Um barulho a esquerda lhe chamou a atenção, no instante em que seus olhos viram a cena, ele os fechou. Uma mulher horrenda, careca, gorda com muitas partes do corpo cortadas e de onde jorravam sangue e pus se atracava com um homem jovem. Os braços gordos e flácidos seguravam a cabeça do jovem entre suas pernas enquanto ela arranhava os seios enormes com garras sujas. Sua língua estava para fora, seu rosto era torto, os olhos eram esbugalhados.
"Com medo, Patrick?" Ela perguntou e riu. O jovem tirou a cabeça do meio das pernas da mulher e olhou para Patrick, Patrick viu que o jovem era idêntico a ele.
A mulher rasgou os seios, arrancou um mamilo e entregou ao jovem Patrick, ele riu, colocou o pedaço de carne ensanguentada na boca e mastigou com a boca aberta.
O cheiro do lugar era insuportável, Patrick prendeu a respiração, a mulher fez o outro Patrick se deitar e se sentou sobre seu pênis, eles começaram a se mexer, o outro Patrick ria enquanto a mulher horrível rebolava sobre ele, as fezes, restos de pele humana e sangue sujaram ainda mais os dois.

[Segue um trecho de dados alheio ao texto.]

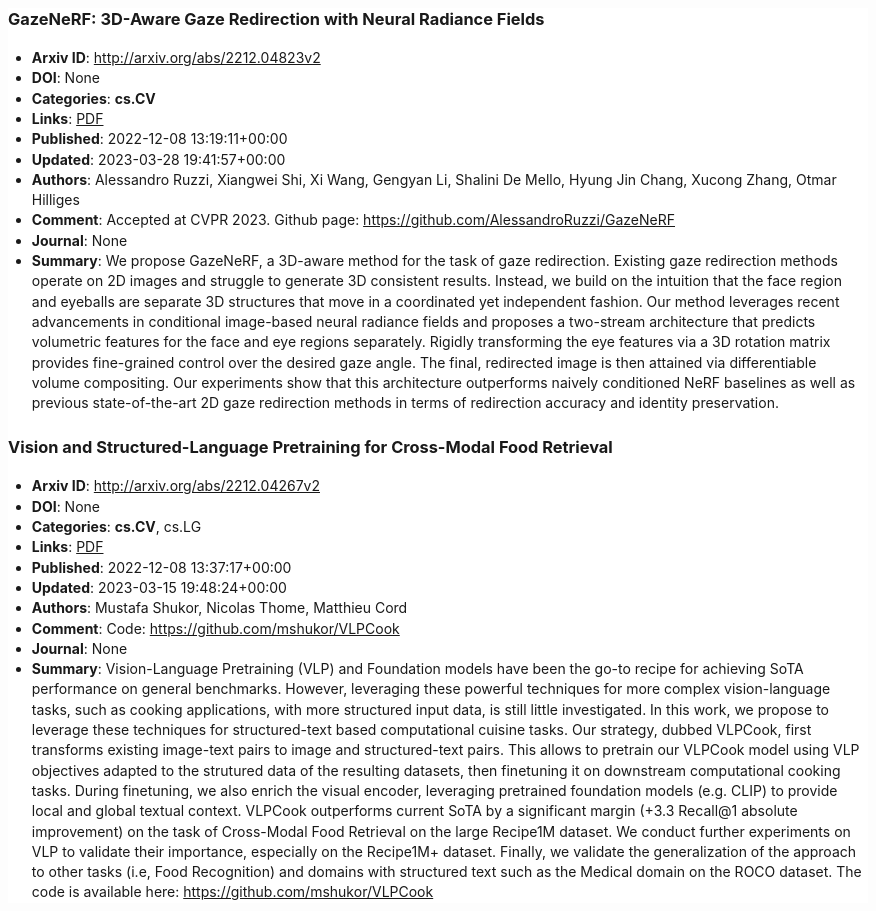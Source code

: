 

### GazeNeRF: 3D-Aware Gaze Redirection with Neural Radiance Fields
- **Arxiv ID**: http://arxiv.org/abs/2212.04823v2
- **DOI**: None
- **Categories**: **cs.CV**
- **Links**: [PDF](http://arxiv.org/pdf/2212.04823v2)
- **Published**: 2022-12-08 13:19:11+00:00
- **Updated**: 2023-03-28 19:41:57+00:00
- **Authors**: Alessandro Ruzzi, Xiangwei Shi, Xi Wang, Gengyan Li, Shalini De Mello, Hyung Jin Chang, Xucong Zhang, Otmar Hilliges
- **Comment**: Accepted at CVPR 2023. Github page:
  https://github.com/AlessandroRuzzi/GazeNeRF
- **Journal**: None
- **Summary**: We propose GazeNeRF, a 3D-aware method for the task of gaze redirection. Existing gaze redirection methods operate on 2D images and struggle to generate 3D consistent results. Instead, we build on the intuition that the face region and eyeballs are separate 3D structures that move in a coordinated yet independent fashion. Our method leverages recent advancements in conditional image-based neural radiance fields and proposes a two-stream architecture that predicts volumetric features for the face and eye regions separately. Rigidly transforming the eye features via a 3D rotation matrix provides fine-grained control over the desired gaze angle. The final, redirected image is then attained via differentiable volume compositing. Our experiments show that this architecture outperforms naively conditioned NeRF baselines as well as previous state-of-the-art 2D gaze redirection methods in terms of redirection accuracy and identity preservation.



### Vision and Structured-Language Pretraining for Cross-Modal Food Retrieval
- **Arxiv ID**: http://arxiv.org/abs/2212.04267v2
- **DOI**: None
- **Categories**: **cs.CV**, cs.LG
- **Links**: [PDF](http://arxiv.org/pdf/2212.04267v2)
- **Published**: 2022-12-08 13:37:17+00:00
- **Updated**: 2023-03-15 19:48:24+00:00
- **Authors**: Mustafa Shukor, Nicolas Thome, Matthieu Cord
- **Comment**: Code: https://github.com/mshukor/VLPCook
- **Journal**: None
- **Summary**: Vision-Language Pretraining (VLP) and Foundation models have been the go-to recipe for achieving SoTA performance on general benchmarks. However, leveraging these powerful techniques for more complex vision-language tasks, such as cooking applications, with more structured input data, is still little investigated. In this work, we propose to leverage these techniques for structured-text based computational cuisine tasks. Our strategy, dubbed VLPCook, first transforms existing image-text pairs to image and structured-text pairs. This allows to pretrain our VLPCook model using VLP objectives adapted to the strutured data of the resulting datasets, then finetuning it on downstream computational cooking tasks. During finetuning, we also enrich the visual encoder, leveraging pretrained foundation models (e.g. CLIP) to provide local and global textual context. VLPCook outperforms current SoTA by a significant margin (+3.3 Recall@1 absolute improvement) on the task of Cross-Modal Food Retrieval on the large Recipe1M dataset. We conduct further experiments on VLP to validate their importance, especially on the Recipe1M+ dataset. Finally, we validate the generalization of the approach to other tasks (i.e, Food Recognition) and domains with structured text such as the Medical domain on the ROCO dataset. The code is available here: https://github.com/mshukor/VLPCook
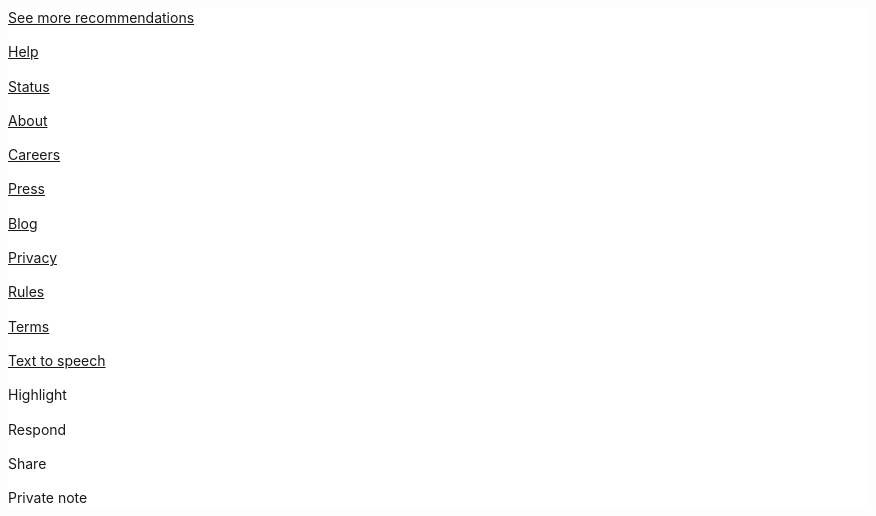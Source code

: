 [See more recommendations](/?source=post%5Fpage---read%5Fnext%5Frecirc--df54193e2de3---------------------------------------)

[Help](https://help.medium.com/hc/en-us?source=post%5Fpage-----df54193e2de3---------------------------------------)

[Status](https://medium.statuspage.io/?source=post%5Fpage-----df54193e2de3---------------------------------------)

[About](/about?autoplay=1&source=post%5Fpage-----df54193e2de3---------------------------------------)

[Careers](/jobs-at-medium/work-at-medium-959d1a85284e?source=post%5Fpage-----df54193e2de3---------------------------------------)

[Press](mailto:pressinquiries@medium.com)

[Blog](https://blog.medium.com/?source=post%5Fpage-----df54193e2de3---------------------------------------)

[Privacy](https://policy.medium.com/medium-privacy-policy-f03bf92035c9?source=post%5Fpage-----df54193e2de3---------------------------------------)

[Rules](https://policy.medium.com/medium-rules-30e5502c4eb4?source=post%5Fpage-----df54193e2de3---------------------------------------)

[Terms](https://policy.medium.com/medium-terms-of-service-9db0094a1e0f?source=post%5Fpage-----df54193e2de3---------------------------------------)

[Text to speech](https://speechify.com/medium?source=post%5Fpage-----df54193e2de3---------------------------------------)

Highlight

Respond

Share

Private note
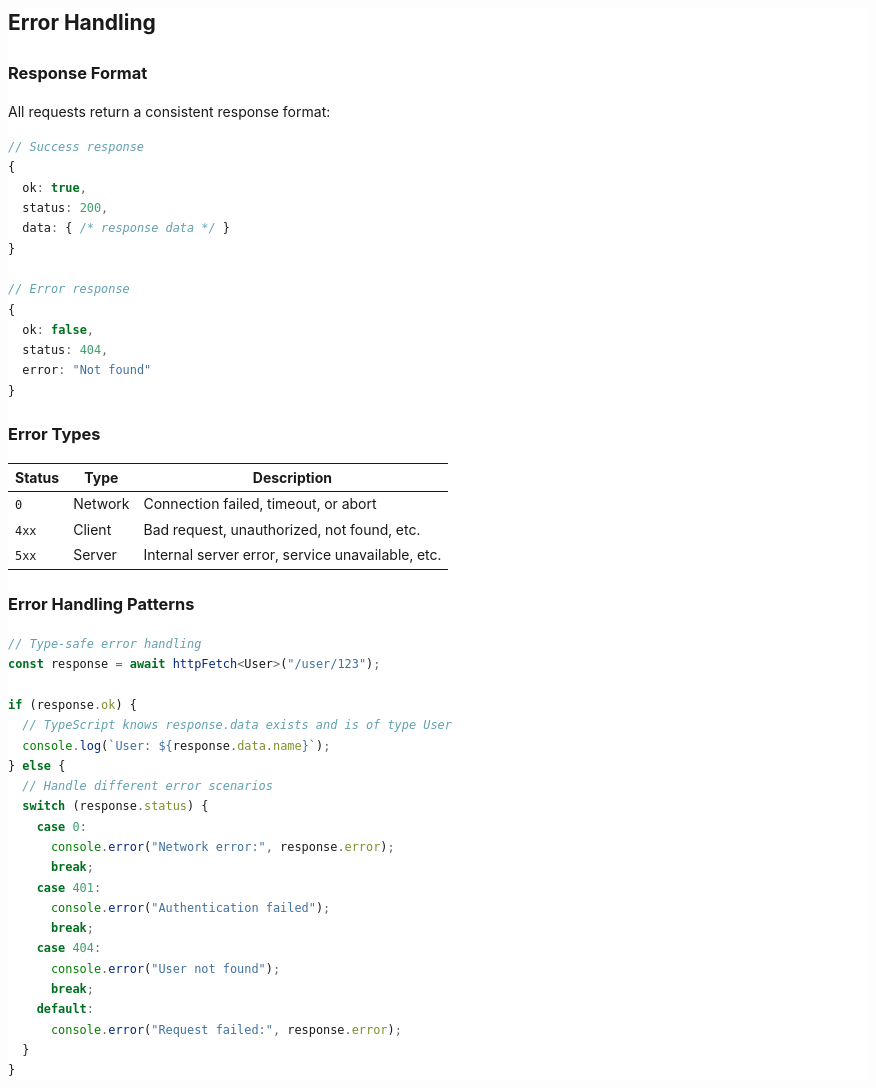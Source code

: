 ## Error Handling

### Response Format

All requests return a consistent response format:

```typescript
// Success response
{
  ok: true,
  status: 200,
  data: { /* response data */ }
}

// Error response
{
  ok: false,
  status: 404,
  error: "Not found"
}
```

### Error Types

| Status | Type | Description |
|--------|------|-------------|
| `0` | Network | Connection failed, timeout, or abort |
| `4xx` | Client | Bad request, unauthorized, not found, etc. |
| `5xx` | Server | Internal server error, service unavailable, etc. |

### Error Handling Patterns

```typescript
// Type-safe error handling
const response = await httpFetch<User>("/user/123");

if (response.ok) {
  // TypeScript knows response.data exists and is of type User
  console.log(`User: ${response.data.name}`);
} else {
  // Handle different error scenarios
  switch (response.status) {
    case 0:
      console.error("Network error:", response.error);
      break;
    case 401:
      console.error("Authentication failed");
      break;
    case 404:
      console.error("User not found");
      break;
    default:
      console.error("Request failed:", response.error);
  }
}
```
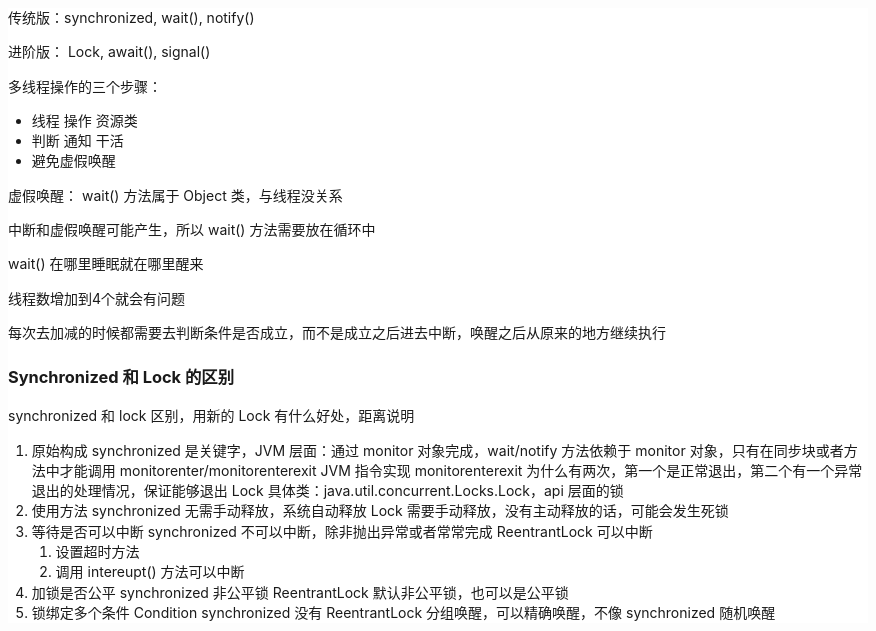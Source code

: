 传统版：synchronized, wait(), notify()

进阶版： Lock, await(), signal()

多线程操作的三个步骤：

* 线程     操作    资源类
* 判断     通知    干活
* 避免虚假唤醒

虚假唤醒：
wait() 方法属于 Object 类，与线程没关系

中断和虚假唤醒可能产生，所以 wait() 方法需要放在循环中

wait() 在哪里睡眠就在哪里醒来

线程数增加到4个就会有问题

每次去加减的时候都需要去判断条件是否成立，而不是成立之后进去中断，唤醒之后从原来的地方继续执行

### Synchronized 和 Lock 的区别

synchronized 和 lock 区别，用新的 Lock 有什么好处，距离说明

1. 原始构成
synchronized 是关键字，JVM 层面：通过 monitor 对象完成，wait/notify 方法依赖于 monitor 对象，只有在同步块或者方法中才能调用
    monitorenter/monitorenterexit JVM 指令实现
    monitorenterexit 为什么有两次，第一个是正常退出，第二个有一个异常退出的处理情况，保证能够退出
Lock 具体类：java.util.concurrent.Locks.Lock，api 层面的锁
2. 使用方法
synchronized 无需手动释放，系统自动释放
Lock 需要手动释放，没有主动释放的话，可能会发生死锁
3. 等待是否可以中断
synchronized 不可以中断，除非抛出异常或者常常完成
ReentrantLock 可以中断
    1. 设置超时方法
    2. 调用 intereupt() 方法可以中断
4. 加锁是否公平
synchronized 非公平锁
ReentrantLock 默认非公平锁，也可以是公平锁
5. 锁绑定多个条件 Condition
synchronized 没有
ReentrantLock 分组唤醒，可以精确唤醒，不像 synchronized 随机唤醒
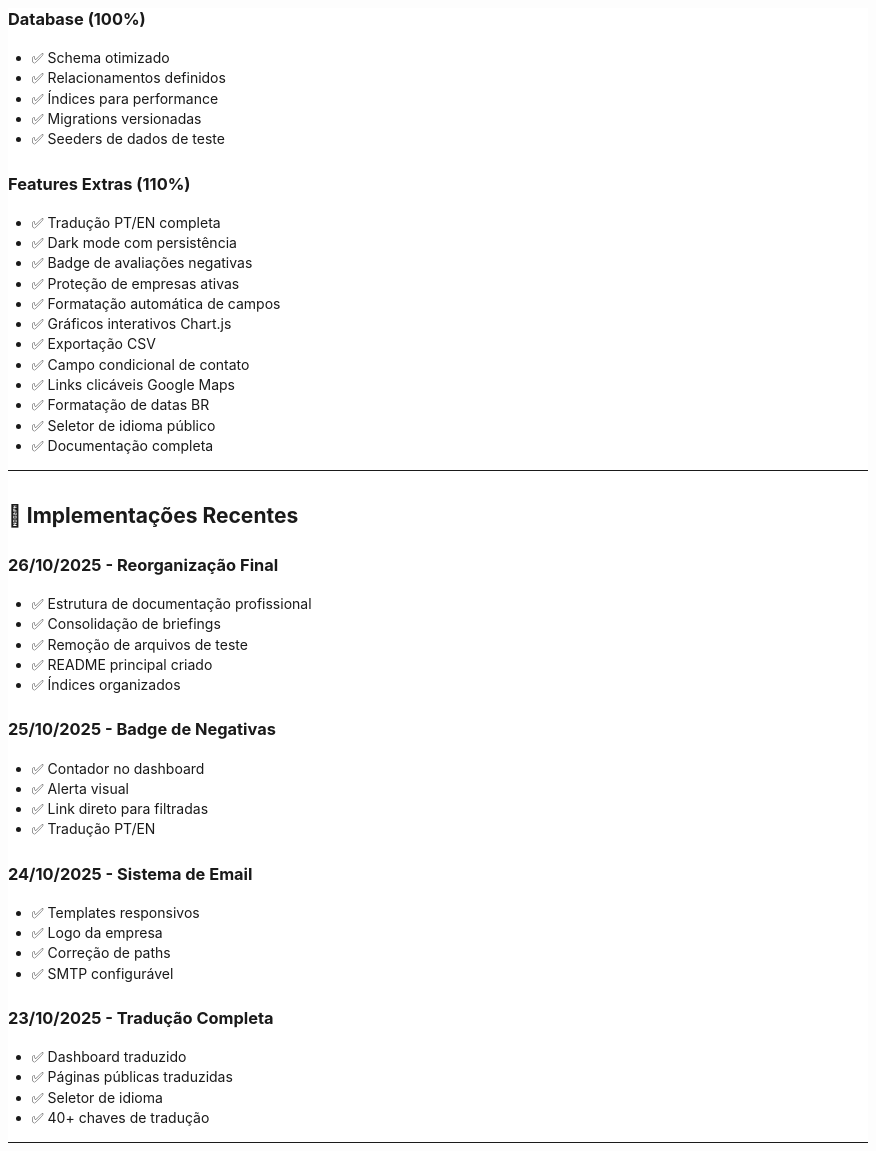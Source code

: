 ### Database (100%)
- ✅ Schema otimizado
- ✅ Relacionamentos definidos
- ✅ Índices para performance
- ✅ Migrations versionadas
- ✅ Seeders de dados de teste

### Features Extras (110%)
- ✅ Tradução PT/EN completa
- ✅ Dark mode com persistência
- ✅ Badge de avaliações negativas
- ✅ Proteção de empresas ativas
- ✅ Formatação automática de campos
- ✅ Gráficos interativos Chart.js
- ✅ Exportação CSV
- ✅ Campo condicional de contato
- ✅ Links clicáveis Google Maps
- ✅ Formatação de datas BR
- ✅ Seletor de idioma público
- ✅ Documentação completa

---

## 🚀 Implementações Recentes

### 26/10/2025 - Reorganização Final
- ✅ Estrutura de documentação profissional
- ✅ Consolidação de briefings
- ✅ Remoção de arquivos de teste
- ✅ README principal criado
- ✅ Índices organizados

### 25/10/2025 - Badge de Negativas
- ✅ Contador no dashboard
- ✅ Alerta visual
- ✅ Link direto para filtradas
- ✅ Tradução PT/EN

### 24/10/2025 - Sistema de Email
- ✅ Templates responsivos
- ✅ Logo da empresa
- ✅ Correção de paths
- ✅ SMTP configurável

### 23/10/2025 - Tradução Completa
- ✅ Dashboard traduzido
- ✅ Páginas públicas traduzidas
- ✅ Seletor de idioma
- ✅ 40+ chaves de tradução

---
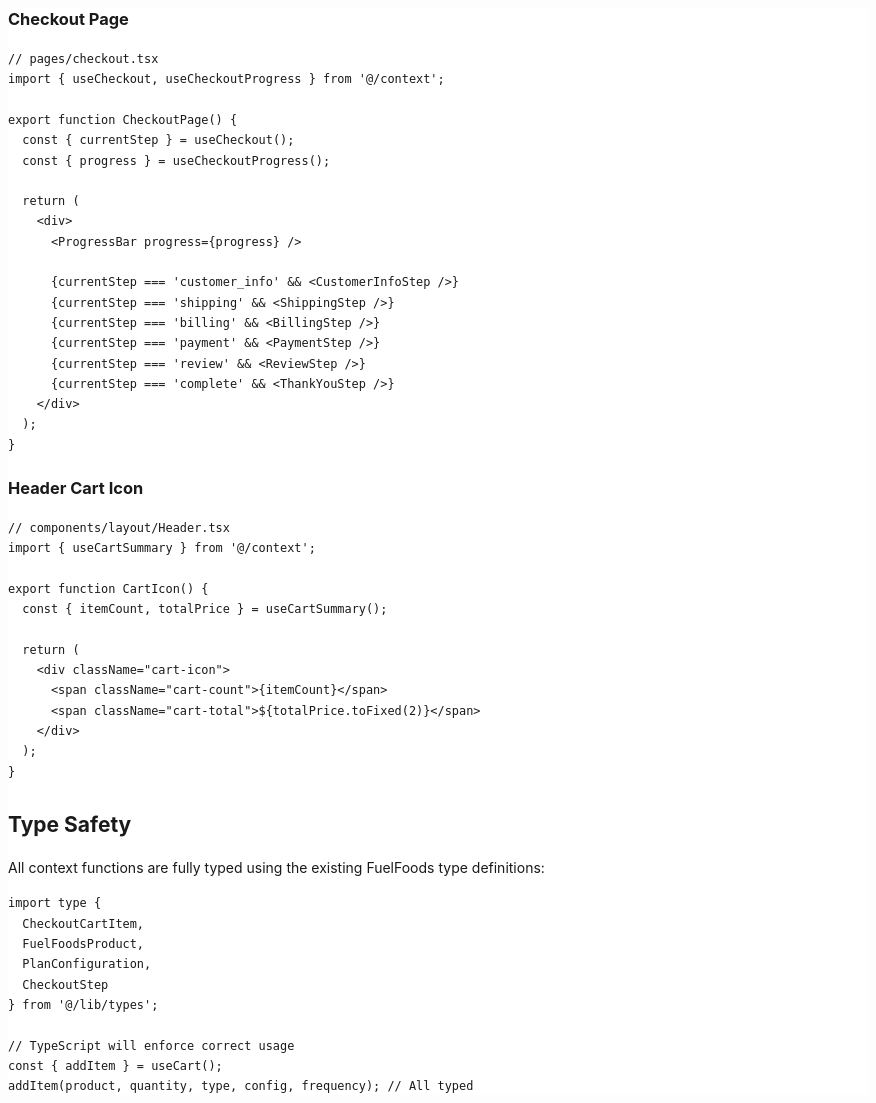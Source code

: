 ### Checkout Page

```tsx
// pages/checkout.tsx
import { useCheckout, useCheckoutProgress } from '@/context';

export function CheckoutPage() {
  const { currentStep } = useCheckout();
  const { progress } = useCheckoutProgress();

  return (
    <div>
      <ProgressBar progress={progress} />
      
      {currentStep === 'customer_info' && <CustomerInfoStep />}
      {currentStep === 'shipping' && <ShippingStep />}
      {currentStep === 'billing' && <BillingStep />}
      {currentStep === 'payment' && <PaymentStep />}
      {currentStep === 'review' && <ReviewStep />}
      {currentStep === 'complete' && <ThankYouStep />}
    </div>
  );
}
```

### Header Cart Icon

```tsx
// components/layout/Header.tsx
import { useCartSummary } from '@/context';

export function CartIcon() {
  const { itemCount, totalPrice } = useCartSummary();

  return (
    <div className="cart-icon">
      <span className="cart-count">{itemCount}</span>
      <span className="cart-total">${totalPrice.toFixed(2)}</span>
    </div>
  );
}
```

## Type Safety

All context functions are fully typed using the existing FuelFoods type definitions:

```tsx
import type { 
  CheckoutCartItem,
  FuelFoodsProduct,
  PlanConfiguration,
  CheckoutStep 
} from '@/lib/types';

// TypeScript will enforce correct usage
const { addItem } = useCart();
addItem(product, quantity, type, config, frequency); // All typed
```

"Eu vou te deixar um tempo aí, para que você aprenda. E não vai poder fechar os olhos." A voz de Samantha soou de algum lugar, Patrick correu.
Ele correu, escorregando entre os detritos nojentos, sujando seu corpo de sangue e fezes, correu até não ter mais forças. Para apenas perceber que estava no mesmo lugar.
"Me tira daqui! Agora!" Ele gritou de joelhos no meio daquela imundície fedorenta.
"Nem Livie foi capaz de escapar, acha que você vai?" A voz soou ao longe.
"Ele é fraco!" A mulher e o jovem Patrick, que agora estavam em outra posição sexual nojenta e tinham pássaros lhes bicando a pele, disseram rindo. Cada bicada dos pássaros lhes faziam machucados cheios de pus amarelo, era totalmente horrendo.
"Por que estou aqui? Somos negociantes, Samantha. Me tire daqui e negociaremos." Patrick disse se levantando e tentando se acalmar. Nada ali era real e por mais que estivesse aterrorizado, ele não era fraco, não era mesmo, ele tinha vencido Simple! Tinha tirado aquilo que era mais precioso para o macho mais poderoso dos Novas Espécies. Samantha era apenas uma puta patética.
O turbilhão o pegou novamente, enquanto se sentia ser rasgado em todas as direções possíveis, Patrick quis sorrir. Seu ódio por Simple o fazia continuar vivo e lutando. Esse foi seu último pensamento antes da escuridão o tomar.